[[ Given data, beginning ]]

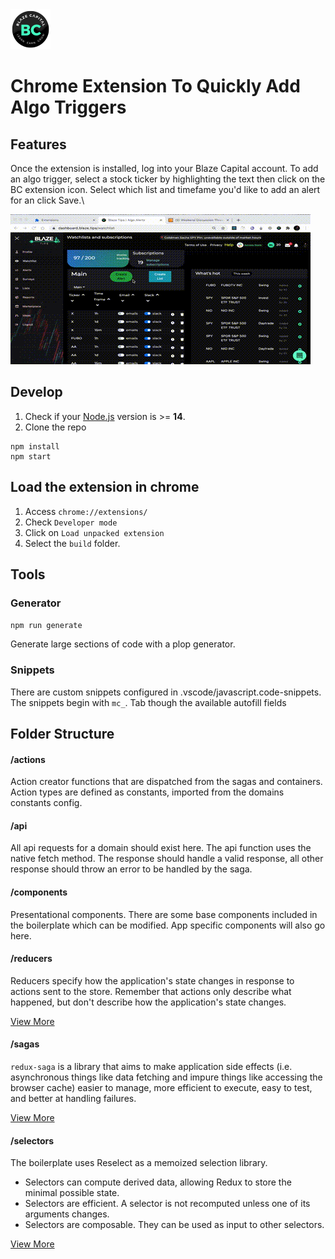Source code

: <img src="src/assets/img/icon-128.png" width="64"/>

# Chrome Extension To Quickly Add Algo Triggers

## Features

Once the extension is installed, log into your Blaze Capital account. To add an algo trigger,
select a stock ticker by highlighting the text then click on the BC extension icon. Select
which list and timefame you'd like to add an alert for an click Save.\

<img src="src/assets/img/BlazeExample.gif" width="480"/>

## Develop

1. Check if your [Node.js](https://nodejs.org/) version is >= **14**.
2. Clone the repo

```
npm install
npm start
```

## Load the extension in chrome

1. Access `chrome://extensions/`
2. Check `Developer mode`
3. Click on `Load unpacked extension`
4. Select the `build` folder.

## Tools

### Generator

`npm run generate`

Generate large sections of code with a plop generator.

### Snippets

There are custom snippets configured in .vscode/javascript.code-snippets. The snippets begin with `mc_`. Tab though the available autofill fields

## Folder Structure

#### /actions

Action creator functions that are dispatched from the sagas and containers. Action types are defined as constants, imported
from the domains constants config.

#### /api

All api requests for a domain should exist here. The api function uses the native fetch method. The response should handle a valid response,
all other response should throw an error to be handled by the saga.

#### /components

Presentational components. There are some base components included in the boilerplate which can be modified. App specific
components will also go here.

#### /reducers

Reducers specify how the application's state changes in response to actions sent to the store. Remember that actions only describe what happened,
but don't describe how the application's state changes.

[View More](https://redux.js.org/basics/reducers)

#### /sagas

`redux-saga` is a library that aims to make application side effects (i.e. asynchronous things like data fetching and impure things like accessing the browser cache) easier to manage, more efficient to execute, easy to test, and better at handling failures.

[View More](https://github.com/redux-saga/redux-saga)

#### /selectors

The boilerplate uses Reselect as a memoized selection library.

- Selectors can compute derived data, allowing Redux to store the minimal possible state.
- Selectors are efficient. A selector is not recomputed unless one of its arguments changes.
- Selectors are composable. They can be used as input to other selectors.

[View More](https://github.com/reduxjs/reselect)
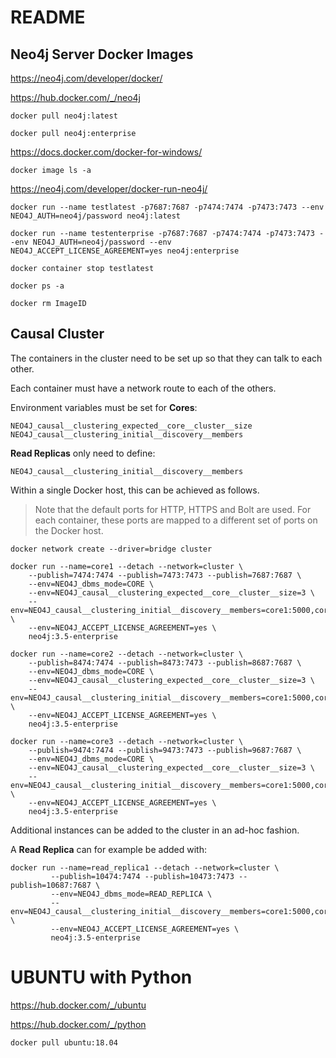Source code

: # README

## Neo4j Server Docker Images

https://neo4j.com/developer/docker/

https://hub.docker.com/_/neo4j

```
docker pull neo4j:latest
```

```
docker pull neo4j:enterprise
```

https://docs.docker.com/docker-for-windows/

```
docker image ls -a
```

https://neo4j.com/developer/docker-run-neo4j/

```
docker run --name testlatest -p7687:7687 -p7474:7474 -p7473:7473 --env NEO4J_AUTH=neo4j/password neo4j:latest
```

```
docker run --name testenterprise -p7687:7687 -p7474:7474 -p7473:7473 --env NEO4J_AUTH=neo4j/password --env NEO4J_ACCEPT_LICENSE_AGREEMENT=yes neo4j:enterprise
```

```
docker container stop testlatest
```

```
docker ps -a
```

```
docker rm ImageID
```

## Causal Cluster

The containers in the cluster need to be set up so that they can talk to each other.

Each container must have a network route to each of the others.

Environment variables must be set for **Cores**:

```
NEO4J_causal__clustering_expected__core__cluster__size
NEO4J_causal__clustering_initial__discovery__members
```

**Read Replicas** only need to define:

```
NEO4J_causal__clustering_initial__discovery__members
```

Within a single Docker host, this can be achieved as follows.

> Note that the default ports for HTTP, HTTPS and Bolt are used. For each container, these ports are mapped to a different set of ports on the Docker host.

```
docker network create --driver=bridge cluster

docker run --name=core1 --detach --network=cluster \
    --publish=7474:7474 --publish=7473:7473 --publish=7687:7687 \
    --env=NEO4J_dbms_mode=CORE \
    --env=NEO4J_causal__clustering_expected__core__cluster__size=3 \
    --env=NEO4J_causal__clustering_initial__discovery__members=core1:5000,core2:5000,core3:5000 \
    --env=NEO4J_ACCEPT_LICENSE_AGREEMENT=yes \
    neo4j:3.5-enterprise

docker run --name=core2 --detach --network=cluster \
    --publish=8474:7474 --publish=8473:7473 --publish=8687:7687 \
    --env=NEO4J_dbms_mode=CORE \
    --env=NEO4J_causal__clustering_expected__core__cluster__size=3 \
    --env=NEO4J_causal__clustering_initial__discovery__members=core1:5000,core2:5000,core3:5000 \
    --env=NEO4J_ACCEPT_LICENSE_AGREEMENT=yes \
    neo4j:3.5-enterprise

docker run --name=core3 --detach --network=cluster \
    --publish=9474:7474 --publish=9473:7473 --publish=9687:7687 \
    --env=NEO4J_dbms_mode=CORE \
    --env=NEO4J_causal__clustering_expected__core__cluster__size=3 \
    --env=NEO4J_causal__clustering_initial__discovery__members=core1:5000,core2:5000,core3:5000 \
    --env=NEO4J_ACCEPT_LICENSE_AGREEMENT=yes \
    neo4j:3.5-enterprise
```

Additional instances can be added to the cluster in an ad-hoc fashion.

A **Read Replica** can for example be added with:

```
docker run --name=read_replica1 --detach --network=cluster \
         --publish=10474:7474 --publish=10473:7473 --publish=10687:7687 \
         --env=NEO4J_dbms_mode=READ_REPLICA \
         --env=NEO4J_causal__clustering_initial__discovery__members=core1:5000,core2:5000,core3:5000 \
         --env=NEO4J_ACCEPT_LICENSE_AGREEMENT=yes \
         neo4j:3.5-enterprise
```


# UBUNTU with Python

https://hub.docker.com/_/ubuntu

https://hub.docker.com/_/python

```
docker pull ubuntu:18.04
```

[[ Given data, end ]]

All that is needed is the data above, repeated exactly, without the pictures.

Exercise result:
Source code

: <img src="src/assets/img/icon-128.png" width="64"/>

# Chrome Extension To Quickly Add Algo Triggers

## Features

Once the extension is installed, log into your Blaze Capital account. To add an algo trigger,
select a stock ticker by highlighting the text then click on the BC extension icon. Select
which list and timefame you'd like to add an alert for an click Save.\

<img src="src/assets/img/BlazeExample.gif" width="480"/>

## Develop

1. Check if your [Node.js](https://nodejs.org/) version is >= **14**.
2. Clone the repo

```
npm install
npm start
```

## Load the extension in chrome

1. Access `chrome://extensions/`
2. Check `Developer mode`
3. Click on `Load unpacked extension`
4. Select the `build` folder.

## Tools

### Generator

`npm run generate`

Generate large sections of code with a plop generator.

### Snippets

There are custom snippets configured in .vscode/javascript.code-snippets. The snippets begin with `mc_`. Tab though the available autofill fields

## Folder Structure

#### /actions

Action creator functions that are dispatched from the sagas and containers. Action types are defined as constants, imported
from the domains constants config.

#### /api

All api requests for a domain should exist here. The api function uses the native fetch method. The response should handle a valid response,
all other response should throw an error to be handled by the saga.

#### /components

Presentational components. There are some base components included in the boilerplate which can be modified. App specific
components will also go here.

#### /reducers

Reducers specify how the application's state changes in response to actions sent to the store. Remember that actions only describe what happened,
but don't describe how the application's state changes.

[View More](https://redux.js.org/basics/reducers)

#### /sagas

`redux-saga` is a library that aims to make application side effects (i.e. asynchronous things like data fetching and impure things like accessing the browser cache) easier to manage, more efficient to execute, easy to test, and better at handling failures.

[View More](https://github.com/redux-saga/redux-saga)

#### /selectors

The boilerplate uses Reselect as a memoized selection library.

- Selectors can compute derived data, allowing Redux to store the minimal possible state.
- Selectors are efficient. A selector is not recomputed unless one of its arguments changes.
- Selectors are composable. They can be used as input to other selectors.

[View More](https://github.com/reduxjs/reselect)
Source code

: # README

## Neo4j Server Docker Images

https://neo4j.com/developer/docker/

https://hub.docker.com/_/neo4j

```
docker pull neo4j:latest
```

```
docker pull neo4j:enterprise
```

https://docs.docker.com/docker-for-windows/

```
docker image ls -a
```

https://neo4j.com/developer/docker-run-neo4j/

```
docker run --name testlatest -p7687:7687 -p7474:7474 -p7473:7473 --env NEO4J_AUTH=neo4j/password neo4j:latest
```

```
docker run --name testenterprise -p7687:7687 -p7474:7474 -p7473:7473 --env NEO4J_AUTH=neo4j/password --env NEO4J_ACCEPT_LICENSE_AGREEMENT=yes neo4j:enterprise
```

```
docker container stop testlatest
```

```
docker ps -a
```

```
docker rm ImageID
```

## Causal Cluster

The containers in the cluster need to be set up so that they can talk to each other.

Each container must have a network route to each of the others.

Environment variables must be set for **Cores**:

```
NEO4J_causal__clustering_expected__core__cluster__size
NEO4J_causal__clustering_initial__discovery__members
```

**Read Replicas** only need to define:

```
NEO4J_causal__clustering_initial__discovery__members
```

Within a single Docker host, this can be achieved as follows.

> Note that the default ports for HTTP, HTTPS and Bolt are used. For each container, these ports are mapped to a different set of ports on the Docker host.

```
docker network create --driver=bridge cluster

docker run --name=core1 --detach --network=cluster \
    --publish=7474:7474 --publish=7473:7473 --publish=7687:7687 \
    --env=NEO4J_dbms_mode=CORE \
    --env=NEO4J_causal__clustering_expected__core__cluster__size=3 \
    --env=NEO4J_causal__clustering_initial__discovery__members=core1:5000,core2:5000,core3:5000 \
    --env=NEO4J_ACCEPT_LICENSE_AGREEMENT=yes \
    neo4j:3.5-enterprise

docker run --name=core2 --detach --network=cluster \
    --publish=8474:7474 --publish=8473:7473 --publish=8687:7687 \
    --env=NEO4J_dbms_mode=CORE \
    --env=NEO4J_causal__clustering_expected__core__cluster__size=3 \
    --env=NEO4J_causal__clustering_initial__discovery__members=core1:5000,core2:5000,core3:5000 \
    --env=NEO4J_ACCEPT_LICENSE_AGREEMENT=yes \
    neo4j:3.5-enterprise

docker run --name=core3 --detach --network=cluster \
    --publish=9474:7474 --publish=9473:7473 --publish=9687:7687 \
    --env=NEO4J_dbms_mode=CORE \
    --env=NEO4J_causal__clustering_expected__core__cluster__size=3 \
    --env=NEO4J_causal__clustering_initial__discovery__members=core1:5000,core2:5000,core3:5000 \
    --env=NEO4J_ACCEPT_LICENSE_AGREEMENT=yes \
    neo4j:3.5-enterprise
```

Additional instances can be added to the cluster in an ad-hoc fashion.

A **Read Replica** can for example be added with:

```
docker run --name=read_replica1 --detach --network=cluster \
         --publish=10474:7474 --publish=10473:7473 --publish=10687:7687 \
         --env=NEO4J_dbms_mode=READ_REPLICA \
         --env=NEO4J_causal__clustering_initial__discovery__members=core1:5000,core2:5000,core3:5000 \
         --env=NEO4J_ACCEPT_LICENSE_AGREEMENT=yes \
         neo4j:3.5-enterprise
```


# UBUNTU with Python

https://hub.docker.com/_/ubuntu

https://hub.docker.com/_/python

```
docker pull ubuntu:18.04
```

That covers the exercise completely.